HORACE. – À ne vous rien cacher de la vérité pure,
J'ai d'amour en ces lieux eu certaine aventure,
Et l'amitié m'oblige à vous en faire part.
ARNOLPHE. – Bon, voici de nouveau quelque conte gaillard1,
Et ce sera de quoi mettre sur mes tablettes2.

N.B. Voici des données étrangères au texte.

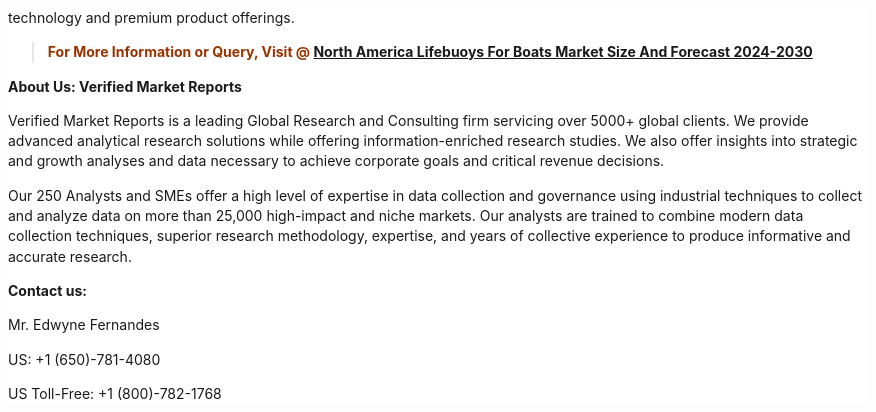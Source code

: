 technology and premium product offerings.</p></body></html></p><blockquote><p><span style="color: #993300;"><strong>For More Information or Query, Visit @ <a href="https://www.verifiedmarketreports.com/product/global-lifebuoys-for-boats-market-report-2019-competitive-landscape-trends-and-opportunities/">North America Lifebuoys For Boats Market Size And Forecast 2024-2030</a></strong></span></p></blockquote><p><strong>About Us: Verified Market Reports</strong></p><p>Verified Market Reports is a leading Global Research and Consulting firm servicing over 5000+ global clients. We provide advanced analytical research solutions while offering information-enriched research studies. We also offer insights into strategic and growth analyses and data necessary to achieve corporate goals and critical revenue decisions.</p><p>Our 250 Analysts and SMEs offer a high level of expertise in data collection and governance using industrial techniques to collect and analyze data on more than 25,000 high-impact and niche markets. Our analysts are trained to combine modern data collection techniques, superior research methodology, expertise, and years of collective experience to produce informative and accurate research.</p><p><strong>Contact us:</strong></p><p>Mr. Edwyne Fernandes</p><p>US: +1 (650)-781-4080</p><p>US Toll-Free: +1 (800)-782-1768</p>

HORACE. – Mais, de grâce, qu'au moins ces choses soient secrètes.
ARNOLPHE. – Oh.
HORACE. – Vous n'ignorez pas qu'en ces occasions
Un secret éventé rompt nos prétentions3.
Je vous avouerai donc avec pleine franchise,
Qu'ici d'une beauté mon âme s'est éprise.
Mes petits soins d'abord ont eu tant de succès,
Que je me suis chez elle ouvert un doux accès ;
Et sans trop me vanter, ni lui faire une injure,
Mes affaires y sont en fort bonne posture.
ARNOLPHE, riant. – Et c'est ?
HORACE, lui montrant le logis d'Agnès.
– Un jeune objet4 qui loge en ce logis,
Dont vous voyez d'ici que les murs sont rougis,
Simple à la vérité, par l'erreur sans seconde5
D'un homme qui la cache au commerce du monde6,
Mais qui dans l'ignorance où l'on veut l'asservir,
Fait briller des attraits capables de ravir,
Un air tout engageant, je ne sais quoi de tendre,
Dont il n'est point de cœur qui se puisse défendre.
Mais, peut‑être, il n'est pas que vous n'ayez bien vu
Ce jeune astre d'amour de tant d'attraits pourvu :
C'est Agnès qu'on l'appelle.
ARNOLPHE, à part. – Ah ! je crève.
HORACE. – Pour l'homme,
C'est, je crois, de la Zousse, ou Souche, qu'on le nomme,
Je ne me suis pas fort arrêté sur le nom ;
Riche, à ce qu'on m'a dit, mais des plus sensés, non,
Et l'on m'en a parlé comme d'un ridicule.
Le connaissez‑vous point ?
ARNOLPHE, à part. – La fâcheuse pilule !
HORACE. – Eh ! vous ne dites mot.
ARNOLPHE. – Eh oui, je le connais.
HORACE. – C'est un fou, n'est‑ce pas ?
ARNOLPHE. – Eh...
HORACE. – Qu'en dites‑vous ? quoi ?
Eh ? C'est‑à‑dire oui. Jaloux ? À faire rire.
Sot ? Je vois qu'il en est ce que l'on m'a pu dire.